Emily Kai Bock Wins Second Annual Prism Prize for Arcade Fire’s “Afterlife” Video

By: Patrick Topping (@ptopp_ing) –

A scene from “Afterlife” by Arcade Fire, directed by Emily Kai Bock, winner of the second annual Prism Prize.

 

The Prism Prize held their second annual reception last night at The Everleigh in downtown Toronto, presenting the $5000 prize award for the director of the best Canadian music video as selected by the 100-member jury consisting of Canadian journalists, filmmakers, artists, bloggers, broadcasters, and more. The dull roar of excited conversation between well-dressed juror members and indie artists, mingling with cohorts and participants of Canada’s independently-minded arts and music communities (drawn heavily from Toronto’s music business) electrified the spacious, speak-easy styled venue. Organizers placed multimedia stations throughout the room looping a slideshow of the top-10 videos, and the diverse offering at the open bar buoyed the celebratory mood for the distinctly nationalist award.

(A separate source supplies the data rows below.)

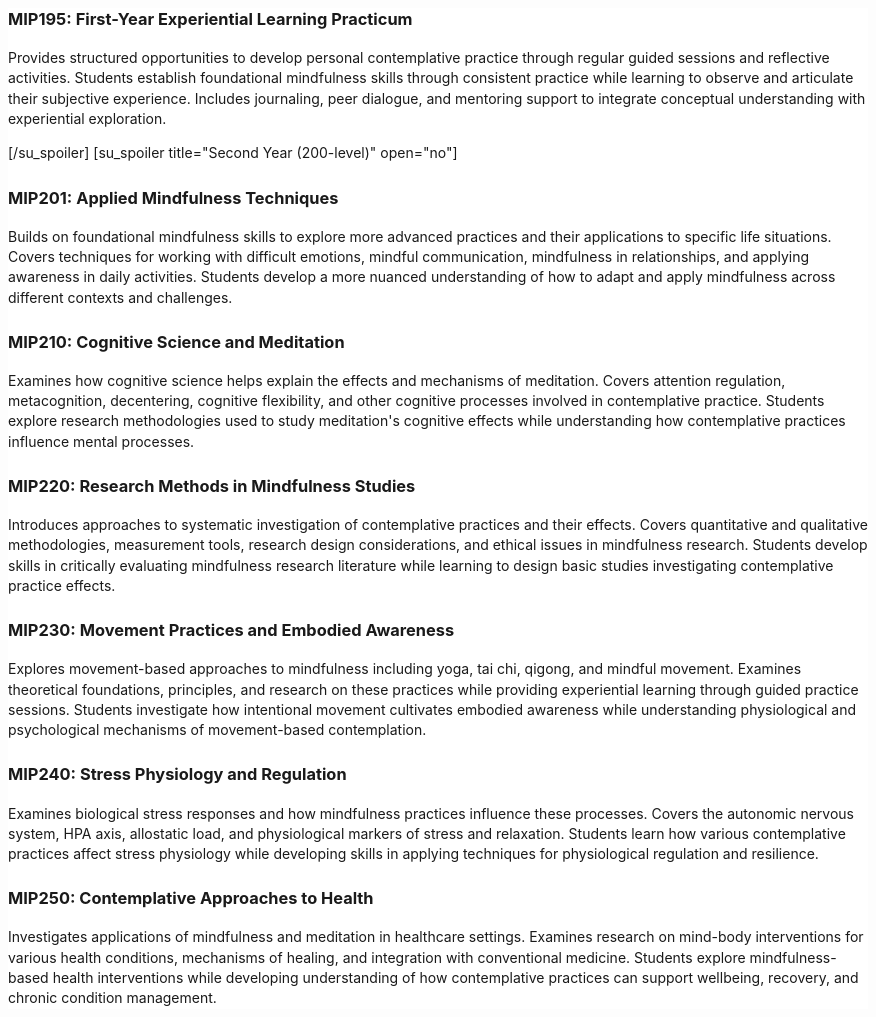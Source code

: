 ### MIP195: First-Year Experiential Learning Practicum
Provides structured opportunities to develop personal contemplative practice through regular guided sessions and reflective activities. Students establish foundational mindfulness skills through consistent practice while learning to observe and articulate their subjective experience. Includes journaling, peer dialogue, and mentoring support to integrate conceptual understanding with experiential exploration.

[/su_spoiler]
[su_spoiler title="Second Year (200-level)" open="no"]

### MIP201: Applied Mindfulness Techniques
Builds on foundational mindfulness skills to explore more advanced practices and their applications to specific life situations. Covers techniques for working with difficult emotions, mindful communication, mindfulness in relationships, and applying awareness in daily activities. Students develop a more nuanced understanding of how to adapt and apply mindfulness across different contexts and challenges.

### MIP210: Cognitive Science and Meditation
Examines how cognitive science helps explain the effects and mechanisms of meditation. Covers attention regulation, metacognition, decentering, cognitive flexibility, and other cognitive processes involved in contemplative practice. Students explore research methodologies used to study meditation's cognitive effects while understanding how contemplative practices influence mental processes.

### MIP220: Research Methods in Mindfulness Studies
Introduces approaches to systematic investigation of contemplative practices and their effects. Covers quantitative and qualitative methodologies, measurement tools, research design considerations, and ethical issues in mindfulness research. Students develop skills in critically evaluating mindfulness research literature while learning to design basic studies investigating contemplative practice effects.

### MIP230: Movement Practices and Embodied Awareness
Explores movement-based approaches to mindfulness including yoga, tai chi, qigong, and mindful movement. Examines theoretical foundations, principles, and research on these practices while providing experiential learning through guided practice sessions. Students investigate how intentional movement cultivates embodied awareness while understanding physiological and psychological mechanisms of movement-based contemplation.

### MIP240: Stress Physiology and Regulation
Examines biological stress responses and how mindfulness practices influence these processes. Covers the autonomic nervous system, HPA axis, allostatic load, and physiological markers of stress and relaxation. Students learn how various contemplative practices affect stress physiology while developing skills in applying techniques for physiological regulation and resilience.

### MIP250: Contemplative Approaches to Health
Investigates applications of mindfulness and meditation in healthcare settings. Examines research on mind-body interventions for various health conditions, mechanisms of healing, and integration with conventional medicine. Students explore mindfulness-based health interventions while developing understanding of how contemplative practices can support wellbeing, recovery, and chronic condition management.
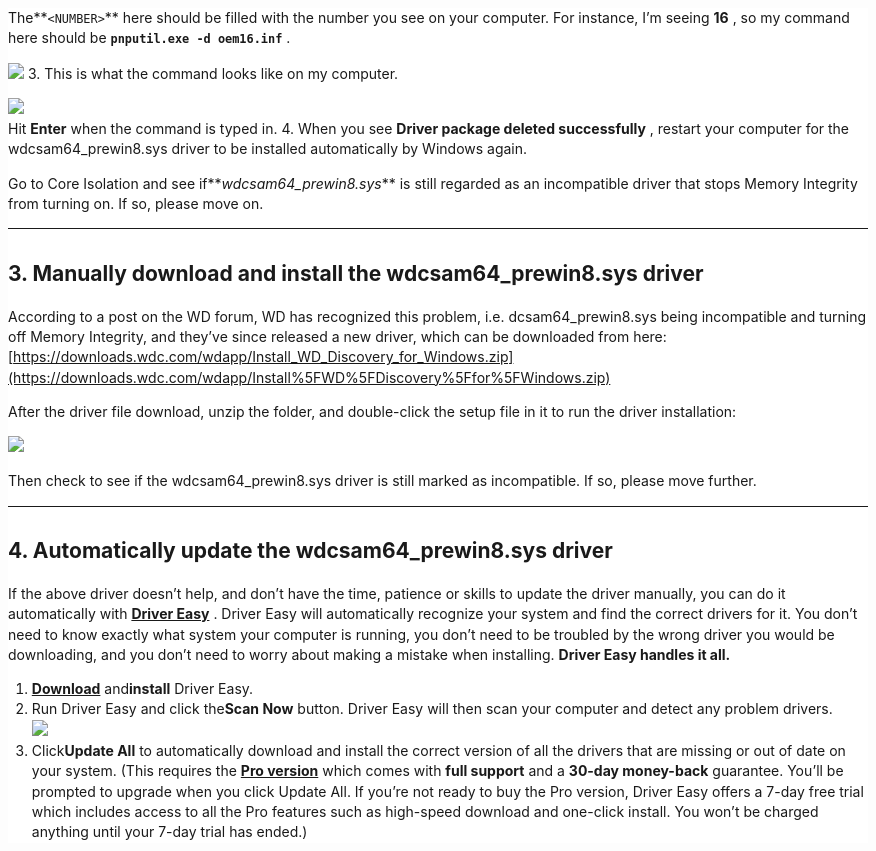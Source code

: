  The**`<NUMBER>`** here should be filled with the number you see on your computer. For instance, I’m seeing **16** , so my command here should be **`pnputil.exe -d oem16.inf`** .  

![](https://images.drivereasy.com/wp-content/uploads/2023/11/image-72.png)
3. This is what the command looks like on my computer.  

![](https://images.drivereasy.com/wp-content/uploads/2023/11/image-74.png)  
 Hit **Enter**  when the command is typed in.
4. When you see **Driver package deleted successfully** , restart your computer for the wdcsam64\_prewin8.sys driver to be installed automatically by Windows again.

 Go to Core Isolation and see if**_wdcsam64\_prewin8.sys_** is still regarded as an incompatible driver that stops Memory Integrity from turning on. If so, please move on.

---

## 3\. Manually download and install the wdcsam64\_prewin8.sys driver

 According to a post on the WD forum, WD has recognized this problem, i.e. dcsam64\_prewin8.sys being incompatible and turning off Memory Integrity, and they’ve since released a new driver, which can be downloaded from here:[https://downloads.wdc.com/wdapp/Install_WD_Discovery_for_Windows.zip](https://downloads.wdc.com/wdapp/Install%5FWD%5FDiscovery%5Ffor%5FWindows.zip)

 After the driver file download, unzip the folder, and double-click the setup file in it to run the driver installation:

![](https://images.drivereasy.com/wp-content/uploads/2023/11/image-75.png)

 Then check to see if the wdcsam64\_prewin8.sys driver is still marked as incompatible. If so, please move further.

---

## 4\. Automatically update the wdcsam64\_prewin8.sys driver

 If the above driver doesn’t help, and don’t have the time, patience or skills to update the driver manually, you can do it automatically with **[Driver Easy](https://tools.techidaily.com/drivereasy/download/)**  . Driver Easy will automatically recognize your system and find the correct drivers for it. You don’t need to know exactly what system your computer is running, you don’t need to be troubled by the wrong driver you would be downloading, and you don’t need to worry about making a mistake when installing. **Driver Easy handles it all.**

1. **[Download](https://tools.techidaily.com/drivereasy/download/)**  and**install** Driver Easy.
2. Run Driver Easy and click the**Scan Now** button. Driver Easy will then scan your computer and detect any problem drivers.  
![](https://www.drivereasy.com/wp-content/uploads/2020/10/6_0_scan-now.jpg)
3. Click**Update All** to automatically download and install the correct version of all the drivers that are missing or out of date on your system. (This requires the **[Pro version](https://tools.techidaily.com/drivereasy/download/)**  which comes with **full support**  and a **30-day money-back**  guarantee. You’ll be prompted to upgrade when you click Update All. If you’re not ready to buy the Pro version, Driver Easy offers a 7-day free trial which includes access to all the Pro features such as high-speed download and one-click install. You won’t be charged anything until your 7-day trial has ended.)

Organizers presented recognitions to Canadian music video filmmaker duo Scott Cudmore and Michael Leblanc, and an at-broad Floria Sigismondi, who delivered her earnest award acceptance speech via a pre-recorded video. The Audience Choice award recognized Kheaven Lewandowski’s cinematic and stylish direction on the Japanese-infused video for Belle Game’s “River”. The screening of the videos and the awards presentations suffered from a staggered itinerary throughout the evening, proving burdensome as the spirits flowed and guests were lured to the dance floor.

As the hour for the main prize arrived, the crowd’s focus swerved back to the stage for Noah Pink, last year’s award recipient, and MTV Canada’s Sharlene Chiu, who announced entrenched Montreal filmmaker Emily Kai Bock as the winner for her beautiful narrative-driven work on Arcade Fire’s “Afterlife”. Bock’s recognition and third nomination for the Prism prize in its second year (she was also nominated for her direction on the gritty and poignant video for Majical Cloudz’s “Childhood’s End”) reaffirms her vision and fledging career.

The other short-listed nominees this year were The Belle Game’s “River” (Kheaven Lewandowski), Jessy Lanza’s “Kathy Lee” (Lee Skinner), Keys N Krates’ “Dum Dee Dum” (Amos Leblanc), Drake’s “Started From the Bottom” (X & Drake), Shad’s “Fam Jam” (Che Kothari), Hollerado’s “So It Goes” (Marc Ricciardelli), Arcade Fire’s “Reflecktor” (Anton Corbijn) and Young Galaxy’s “New Summer” (Ivan Grbovic).

Last year’s winner of the inaugural Prism Prize was Rich Aucoin’s “Brian Wilson is A.L.i.V.E.” directed by Noah Pink.